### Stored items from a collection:
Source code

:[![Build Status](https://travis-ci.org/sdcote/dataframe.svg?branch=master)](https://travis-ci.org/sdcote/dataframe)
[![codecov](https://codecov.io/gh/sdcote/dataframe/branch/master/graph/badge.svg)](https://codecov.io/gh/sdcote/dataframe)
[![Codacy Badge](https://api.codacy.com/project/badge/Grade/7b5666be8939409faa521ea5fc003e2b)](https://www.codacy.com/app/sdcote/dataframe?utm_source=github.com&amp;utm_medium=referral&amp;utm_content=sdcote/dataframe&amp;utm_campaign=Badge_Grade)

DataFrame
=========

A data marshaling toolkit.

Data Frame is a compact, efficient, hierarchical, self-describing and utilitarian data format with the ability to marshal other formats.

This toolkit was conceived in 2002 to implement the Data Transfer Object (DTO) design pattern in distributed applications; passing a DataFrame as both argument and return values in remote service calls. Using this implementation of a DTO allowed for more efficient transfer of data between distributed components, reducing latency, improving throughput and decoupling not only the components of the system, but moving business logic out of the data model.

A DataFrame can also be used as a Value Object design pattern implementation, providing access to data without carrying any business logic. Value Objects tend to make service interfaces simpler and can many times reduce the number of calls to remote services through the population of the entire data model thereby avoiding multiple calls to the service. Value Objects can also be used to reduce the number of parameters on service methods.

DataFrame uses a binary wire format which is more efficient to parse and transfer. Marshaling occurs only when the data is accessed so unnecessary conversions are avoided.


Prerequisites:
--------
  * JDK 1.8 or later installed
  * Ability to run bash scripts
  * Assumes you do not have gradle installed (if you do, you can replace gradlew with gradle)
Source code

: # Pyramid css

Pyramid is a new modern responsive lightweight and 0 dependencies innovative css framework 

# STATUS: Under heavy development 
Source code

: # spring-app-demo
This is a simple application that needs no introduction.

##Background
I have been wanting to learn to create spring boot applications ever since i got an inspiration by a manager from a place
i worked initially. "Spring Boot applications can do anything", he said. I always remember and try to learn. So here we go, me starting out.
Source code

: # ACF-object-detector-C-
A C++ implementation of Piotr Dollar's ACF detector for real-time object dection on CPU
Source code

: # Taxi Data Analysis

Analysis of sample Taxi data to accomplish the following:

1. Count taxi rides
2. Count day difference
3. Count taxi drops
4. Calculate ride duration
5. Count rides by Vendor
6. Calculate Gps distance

### What is being asked:
Retype the data in full, and keep every line identical to the original.

### Response to this exercise:
Source code

:[![Build Status](https://travis-ci.org/sdcote/dataframe.svg?branch=master)](https://travis-ci.org/sdcote/dataframe)
[![codecov](https://codecov.io/gh/sdcote/dataframe/branch/master/graph/badge.svg)](https://codecov.io/gh/sdcote/dataframe)
[![Codacy Badge](https://api.codacy.com/project/badge/Grade/7b5666be8939409faa521ea5fc003e2b)](https://www.codacy.com/app/sdcote/dataframe?utm_source=github.com&amp;utm_medium=referral&amp;utm_content=sdcote/dataframe&amp;utm_campaign=Badge_Grade)

DataFrame
=========

A data marshaling toolkit.

Data Frame is a compact, efficient, hierarchical, self-describing and utilitarian data format with the ability to marshal other formats.

This toolkit was conceived in 2002 to implement the Data Transfer Object (DTO) design pattern in distributed applications; passing a DataFrame as both argument and return values in remote service calls. Using this implementation of a DTO allowed for more efficient transfer of data between distributed components, reducing latency, improving throughput and decoupling not only the components of the system, but moving business logic out of the data model.

A DataFrame can also be used as a Value Object design pattern implementation, providing access to data without carrying any business logic. Value Objects tend to make service interfaces simpler and can many times reduce the number of calls to remote services through the population of the entire data model thereby avoiding multiple calls to the service. Value Objects can also be used to reduce the number of parameters on service methods.

DataFrame uses a binary wire format which is more efficient to parse and transfer. Marshaling occurs only when the data is accessed so unnecessary conversions are avoided.


Prerequisites:
--------
  * JDK 1.8 or later installed
  * Ability to run bash scripts
  * Assumes you do not have gradle installed (if you do, you can replace gradlew with gradle)
Source code

: # Pyramid css

Pyramid is a new modern responsive lightweight and 0 dependencies innovative css framework 

# STATUS: Under heavy development 
Source code

: # spring-app-demo
This is a simple application that needs no introduction.

##Background
I have been wanting to learn to create spring boot applications ever since i got an inspiration by a manager from a place
i worked initially. "Spring Boot applications can do anything", he said. I always remember and try to learn. So here we go, me starting out.
Source code

: # ACF-object-detector-C-
A C++ implementation of Piotr Dollar's ACF detector for real-time object dection on CPU
Source code

: # Taxi Data Analysis

Analysis of sample Taxi data to accomplish the following:

1. Count taxi rides
2. Count day difference
3. Count taxi drops
4. Calculate ride duration
5. Count rides by Vendor
6. Calculate Gps distance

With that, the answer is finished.